> [About this task]: Reproduce every line of the data, exactly and without its pictures.

> [Entries provided]:
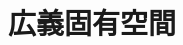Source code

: \documentclass[../../topic_linear-algebra]{subfiles}
\begin{document}
\chapter{広義固有空間}
\end{document}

> [Your response]:
Source code

: \documentclass[../../topic_linear-algebra]{subfiles}
\begin{document}
\chapter{広義固有空間}
\end{document}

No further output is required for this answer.